The violinist Midori is recognized not only for the evolution and scope of her 29-year career as one of the most dazzlingly gifted performers before the public, but increasingly for the prescient and innovative community engagement initiatives to which she devotes a substantial amount of her energies and resources worldwide on an ongoing basis. Named a Messenger of Peace by U.N. Secretary-General Ban Ki-moon in 2007, she has created a new model for young artists who seek to balance the joys and demands of a performing career at the highest level with a hands-on investment in the power of music to change lives.
In the 2011-2012 season, Midori will deepen her commitment to community engagement initiatives throughout the world while performing concerts in twelve countries on four continents. Among her appearances with orchestra will be two weeks with the Minnesota Orchestra under Osmo Vänskä; she will bring the Britten concerto to both Washington D.C. and Copenhagen, in performances with the National Symphony under Christoph Eschenbach, then the Royal Danish Orchestra under John Storgårds; she will appear both in Birmingham and at the London Proms with the City of Birmingham Symphony Orchestra and conductor Andris Nelsons; she will play the Walton concerto with Vasily Petrenko and the Royal Liverpool Philharmonic Orchestra, and the Beethoven concerto with the Czech Philharmonic under Petr Altrichter. The season also features four European recital tours. The unifying constant throughout the year will be Midori's ongoing devotion to her students at the Thornton School of Music at the University of Southern California, where she is both Jascha Heifetz Chair and Chair of the Strings Department. Midori thrives amidst the challenges presented by her full-time career as educator and administrator at a major university. To these commitments she adds substantial periods of time devoted to the four community engagement programs she has founded in the U.S. and Japan: Midori & Friends, Partners in Performance, Orchestra Residencies Program, and Music Sharing.
Midori's involvement with community engagement began in earnest in 1992. Upon learning of severe cutbacks to arts education in New York City public schools, she conceived of an organization she called Midori & Friends. What started with just individual personal visits by Midori to schools in underserved neighborhoods of the city has over the last 20 years grown into a multi-tiered 26-week course for school children, including instrument instruction, elementary music theory, choral singing and community concerts. Over 190,000 children have participated in Midori & Friends programs in every borough of New York City in the succeeding years (www.midoriandfriends.org).

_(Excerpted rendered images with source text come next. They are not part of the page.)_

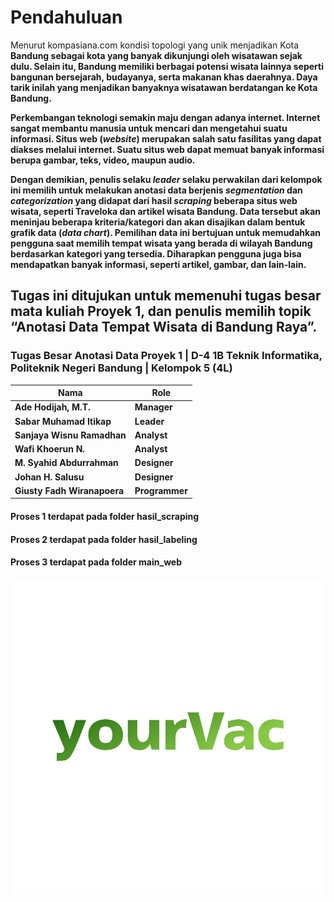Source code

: # Pendahuluan

Menurut kompasiana.com kondisi topologi yang unik menjadikan Kota <b>Bandung<b> sebagai kota yang banyak dikunjungi oleh wisatawan sejak dulu. Selain itu, <b>Bandung<b> memiliki berbagai potensi wisata lainnya seperti bangunan bersejarah, budayanya, serta makanan khas daerahnya. Daya tarik inilah yang menjadikan banyaknya wisatawan berdatangan ke Kota <b>Bandung<b>.

Perkembangan teknologi semakin maju dengan adanya internet. Internet sangat membantu manusia untuk mencari dan mengetahui suatu informasi. Situs web (<i>website</i>) merupakan salah satu fasilitas yang dapat diakses melalui internet. Suatu situs web dapat memuat banyak informasi berupa gambar, teks, video, maupun audio.

Dengan demikian, penulis selaku <i>leader</i> selaku perwakilan dari kelompok ini memilih untuk melakukan anotasi data berjenis <i>segmentation</i> dan <i>categorization</i> yang didapat dari hasil <i>scraping</i> beberapa situs web wisata, seperti Traveloka dan artikel wisata <b>Bandung</b>. Data tersebut akan meninjau beberapa kriteria/kategori dan akan disajikan dalam bentuk grafik data (<i>data chart</i>). Pemilihan data ini bertujuan untuk memudahkan pengguna saat memilih tempat wisata yang berada di wilayah Bandung berdasarkan kategori yang tersedia. Diharapkan pengguna juga bisa mendapatkan banyak informasi, seperti artikel, gambar, dan lain-lain.

## Tugas ini ditujukan untuk memenuhi tugas besar mata kuliah Proyek 1, dan penulis memilih topik “Anotasi Data Tempat Wisata di Bandung Raya”.

### Tugas Besar Anotasi Data Proyek 1 | D-4 1B Teknik Informatika, Politeknik Negeri Bandung | Kelompok 5 (4L)

| Nama                    | Role       |
| ----------------------- | ---------- |
| Ade Hodijah, M.T.       | Manager    |
| Sabar Muhamad Itikap    | Leader     |
| Sanjaya Wisnu Ramadhan  | Analyst    |
| Wafi Khoerun N.         | Analyst    |
| M. Syahid Abdurrahman   | Designer   |
| Johan H. Salusu         | Designer   |
| Giusty Fadh Wiranapoera | Programmer |

#### Proses 1 terdapat pada folder hasil_scraping
#### Proses 2 terdapat pada folder hasil_labeling
#### Proses 3 terdapat pada folder main_web

![Logo yourVac](main_web/img/logo/profile.png)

With the belief that chamber music in small communities deserves support, Midori took the money she won as part of the Avery Fisher Prize in 2001 and established a new organization, Partners in Performance. The raison d'être of the organization is to stimulate and reinforce local interest in recitals and chamber music, especially in smaller communities without the advantages of large urban centers, which are automatically included in every major concert tour. To the winning applicant organizations, Partners in Performance awards a recital by Midori and, in the following season, a Young Artists Program recital by a rising star -both to be played, at substantially reduced rates, as part of the winning organization's regular season. Proceeds from the concerts are used by the community to support its chamber music programs. Midori has encouraged other established artists to participate in Partners in Performance programs, and in the 2009-2010 season pianist Jonathan Biss joined the team. This season, Partners in Performance will sponsor concerts by Midori in Morehead, Kentucky and Melbourne, Florida (www.pipmusic.org).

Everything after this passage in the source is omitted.